First off let’s not mistake the fact that the series has been kind of forgetting itself in the past few years. Resident Evil has always been known for resource management and the tension that this element brings but that’s been getting less and less prevalent as the series went on. Then number 4 was released and Resident Evil was less “Japanese interpretation of a Western horror movie” and more “Japanese action movie with western horror elements.” It was a drastic change but it was definitely for the best as the series was revived like few others.
Resident Evil 5 could have continued this trend but it took it one step too far. Bowing to the idiotic cries of racism they added in a co-op partner and created a game that, while immensely fun, lacked any sort of horror or even tension. Even the most intimidating monster that could be thrown your way wasn’t much of a threat with a partner covering you. They did try to backpedal a bit and bring some of that back with Revelations, the 3DS outing, but due to the low sales of that title they seem to have given up entirely.

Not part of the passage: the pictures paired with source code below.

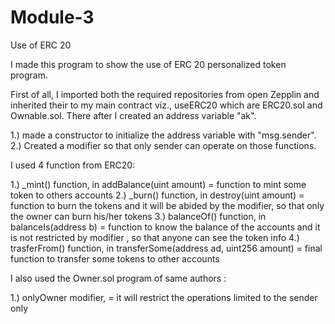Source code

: # Module-3
Use of ERC 20


I made this program to show the use of ERC 20 personalized token program.

First of all, I imported both the required repositories from open Zepplin and inherited their to my main contract viz., useERC20 which are ERC20.sol and Ownable.sol.
There after I created an address variable "ak".

1.) made a constructor to initialize the address variable with "msg.sender".
2.) Created a modifier so that only sender can operate on those functions.

I used 4 function from ERC20:

1.) _mint() function, in addBalance(uint amount) = function to mint some token to others accounts
2.) _burn() function, in destroy(uint amount) = function to burn the tokens and it will be abided by the modifier, so that only the owner can burn his/her tokens
3.) balanceOf() function, in balanceIs(address b) = function to know the balance of the accounts and it is not restricted by modifier , so that anyone can see the token info
4.) trasferFrom() function, in transferSome(address ad, uint256 amount) = final function to transfer some tokens to other accounts

I also used the Owner.sol program of same authors :

1.) onlyOwner modifier, = it will restrict the operations limited to the sender only

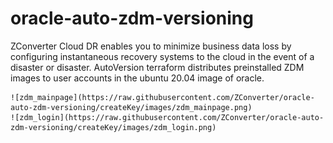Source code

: # oracle-auto-zdm-versioning
ZConverter Cloud DR enables you to minimize business data loss by configuring instantaneous recovery systems to the cloud in the event of a disaster or disaster. AutoVersion terraform distributes preinstalled ZDM images to user accounts in the ubuntu 20.04 image of oracle.

    ![zdm_mainpage](https://raw.githubusercontent.com/ZConverter/oracle-auto-zdm-versioning/createKey/images/zdm_mainpage.png)
    ![zdm_login](https://raw.githubusercontent.com/ZConverter/oracle-auto-zdm-versioning/createKey/images/zdm_login.png)
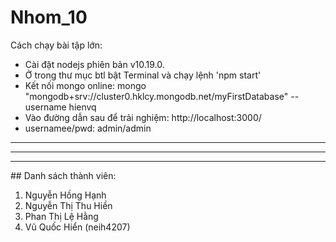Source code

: # Nhom_10 

Cách chạy bài tập lớn:
- Cài đặt nodejs phiên bản v10.19.0.
- Ở trong thư mục btl bật Terminal và chạy lệnh 'npm start'
- Kết nối mongo online: mongo "mongodb+srv://cluster0.hklcy.mongodb.net/myFirstDatabase" --username hienvq
- Vào đường dẫn sau để trải nghiệm: http://localhost:3000/
- usernamee/pwd: admin/admin
--------------------------------------------

---------------------------------------------
***
﻿## Danh sách thành viên:
1. Nguyễn Hồng Hạnh
2. Nguyễn Thị Thu Hiền
3. Phan Thị Lệ Hằng
4. Vũ Quốc Hiển (neih4207)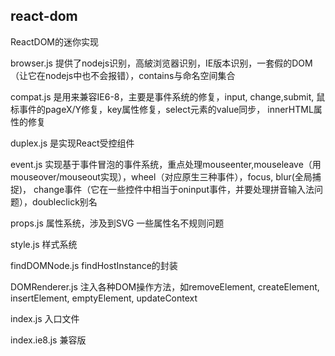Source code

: ## react-dom

ReactDOM的迷你实现

browser.js 提供了nodejs识别，高紴浏览器识别，IE版本识别，一套假的DOM（让它在nodejs中也不会报错），contains与命名空间集合

compat.js 是用来兼容IE6-8，主要是事件系统的修复，input, change,submit, 鼠标事件的pageX/Y修复，key属性修复，select元素的value同步， innerHTML属性的修复

duplex.js 是实现React受控组件

event.js 实现基于事件冒泡的事件系统，重点处理mouseenter,mouseleave（用mouseover/mouseout实现），wheel（对应原生三种事件），focus, blur(全局捕捉)， change事件（它在一些控件中相当于oninput事件，并要处理拼音输入法问题），doubleclick别名

props.js 属性系统，涉及到SVG 一些属性名不规则问题

style.js 样式系统

findDOMNode.js findHostInstance的封装

DOMRenderer.js 注入各种DOM操作方法，如removeElement, createElement, insertElement, emptyElement, updateContext

index.js 入口文件

index.ie8.js 兼容版 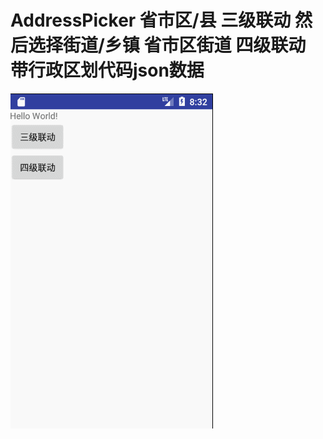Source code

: # AddressPicker 省市区/县 三级联动 然后选择街道/乡镇  省市区街道 四级联动  带行政区划代码json数据
![](https://github.com/liuxuliangcumt/AddressPicker/blob/master/app/src/main/java/com/realpower/addresspicker/screenshot/four.gif)
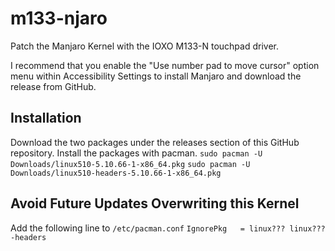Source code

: # m133-njaro
Patch the Manjaro Kernel with the IOXO M133-N touchpad driver.

I recommend that you enable the "Use number pad to move cursor" option menu within Accessibility Settings to install Manjaro and download the release from GitHub.

## Installation
Download the two packages under the releases section of this GitHub repository. Install the packages with pacman.
`sudo pacman -U Downloads/linux510-5.10.66-1-x86_64.pkg`
`sudo pacman -U Downloads/linux510-headers-5.10.66-1-x86_64.pkg`

## Avoid Future Updates Overwriting this Kernel
Add the following line to `/etc/pacman.conf`
`IgnorePkg   = linux??? linux???-headers`
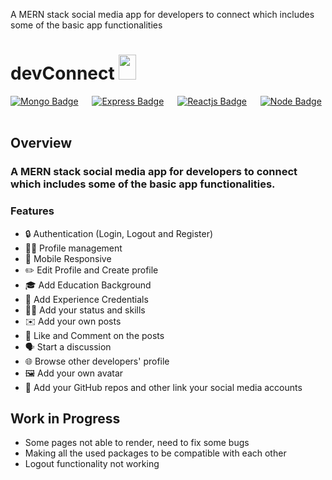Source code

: A MERN stack social media app for developers to connect which includes some of the basic app functionalities 


# devConnect <img src="https://static-00.iconduck.com/assets.00/location-indicator-red-emoji-1330x2048-pfre7pru.png" height="40px" width = "28px"/>

[![Mongo Badge](http://img.shields.io/badge/Database%20-MongoDB-darkgreen?style=for-the-badge&logo=mongodb)](https://www.mongodb.com/)
&emsp;
[![Express Badge](http://img.shields.io/badge/Server%20-Express-black?style=for-the-badge&logo=express)](https://expressjs.com/)
&emsp;
[![Reactjs Badge](http://img.shields.io/badge/Client%20-React-blue?style=for-the-badge&logo=react)](https://reactjs.org/)
&emsp;
[![Node Badge](http://img.shields.io/badge/Backend%20-Node-green?style=for-the-badge&logo=node.js)](https://nodejs.org/en/)
&emsp;


## Overview
### A MERN stack social media app for developers to connect which includes some of the basic app functionalities. 



### Features
* 🔒 Authentication (Login, Logout and Register)
* 👨‍💻 Profile management
* 📱 Mobile Responsive
* ✏️ Edit Profile and Create profile
* 🎓 Add Education Background
* 💼 Add Experience Credentials
* 🤹‍♂️ Add your status and skills
* ✉️ Add your own posts
* 💌 Like and Comment on the posts
* 🗣️ Start a discussion
* 🌐 Browse other developers' profile
* 🖼️ Add your own avatar
* 📧 Add your GitHub repos and other link your social media accounts


## Work in Progress
* Some pages not able to render, need to fix some bugs
* Making all the used packages to be compatible with each other
* Logout functionality not working

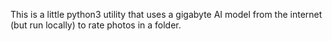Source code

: This is a little python3 utility that uses a gigabyte AI model from the internet (but run locally) to rate photos in a folder.
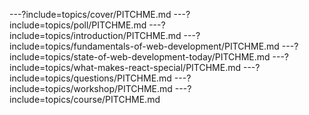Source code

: ---?include=topics/cover/PITCHME.md
---?include=topics/poll/PITCHME.md
---?include=topics/introduction/PITCHME.md
---?include=topics/fundamentals-of-web-development/PITCHME.md
---?include=topics/state-of-web-development-today/PITCHME.md
---?include=topics/what-makes-react-special/PITCHME.md
---?include=topics/questions/PITCHME.md
---?include=topics/workshop/PITCHME.md
---?include=topics/course/PITCHME.md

This leaves us with Resident Evil 6 which feels less like the old games or even Resident Evil 4 and more like Operation Raccoon City. A game that we at GamingExcellence weren’t exactly happy with might I add. There is no tension beyond the fear that you’ll die to a blink-and-you’ll-miss-it quick time event. There is no fear beyond the worry of another terrible vehicle segment. There is no horror beyond the slow dawning realization that this game is 100% serious with its stupid plot. All that was Resident Evil is gone now and all we have is this shambling mess of a film.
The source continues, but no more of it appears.